■ Work to complete:
Each line that contains "githubusercontent" needs to be copied from the listing.

■ Provided material:
>>

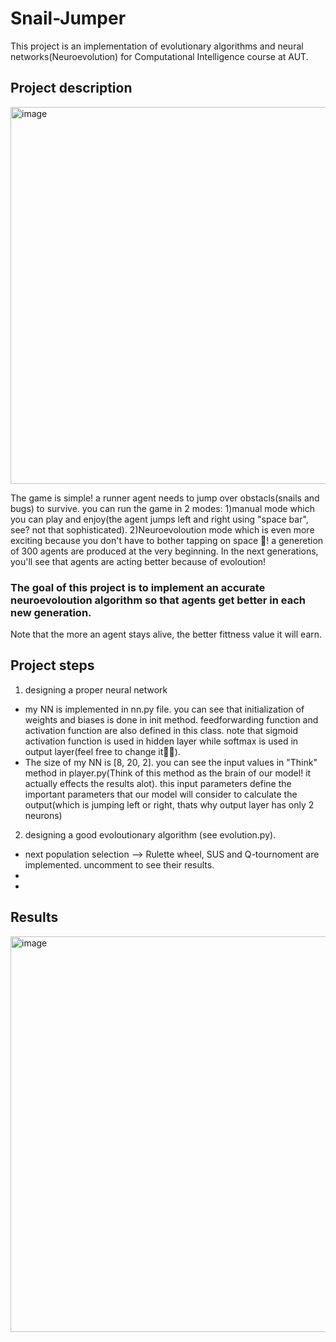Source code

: # Snail-Jumper
This project is an implementation of evolutionary algorithms and neural networks(Neuroevolution) for Computational Intelligence course at AUT.

## Project description

<img width="603" alt="image" src="https://user-images.githubusercontent.com/72692826/178299331-0202a8c7-5285-451b-8204-65a0160ca70b.png">


The game is simple! a runner agent needs to jump over obstacls(snails and bugs) to survive. you can run the game in 2 modes: 1)manual mode which you can play and enjoy(the agent jumps left and right using "space bar", see? not that sophisticated). 2)Neuroevoloution mode which is even more exciting because you don't have to bother tapping on space 🥳! a generetion of 300 agents are produced at the very beginning. In the next generations, you'll see that agents are acting better because of evoloution! 
### The goal of this project is to implement an accurate neuroevoloution algorithm so that agents get better in each new generation.
Note that the more an agent stays alive, the better fittness value it will earn.
## Project steps
1) designing a proper neural network
- my NN is implemented in nn.py file. you can see that initialization of weights and biases is done in init method. feedforwarding function and activation function are also defined in this class. note that sigmoid activation function is used in hidden layer while softmax is used in output layer(feel free to change it✌🏻). 
- The size of my NN is [8, 20, 2]. you can see the input values in "Think" method in player.py(Think of this method as the brain of our model! it actually effects the results alot). this input parameters define the important parameters that our model will consider to calculate the output(which is jumping left or right, thats why output layer has only 2 neurons)
2) designing a good evoloutionary algorithm (see evolution.py). 
- next population selection --> Rulette wheel, SUS and Q-tournoment are implemented. uncomment to see their results.
- 
-

## Results
<img width="633" alt="image" src="https://user-images.githubusercontent.com/72692826/178298609-f93f8df8-6d27-40df-917e-ff4ec804e1bc.png">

<<

■ Worked solution:
<img width="603" alt="image" src="https://user-images.githubusercontent.com/72692826/178299331-0202a8c7-5285-451b-8204-65a0160ca70b.png">
<img width="633" alt="image" src="https://user-images.githubusercontent.com/72692826/178298609-f93f8df8-6d27-40df-917e-ff4ec804e1bc.png">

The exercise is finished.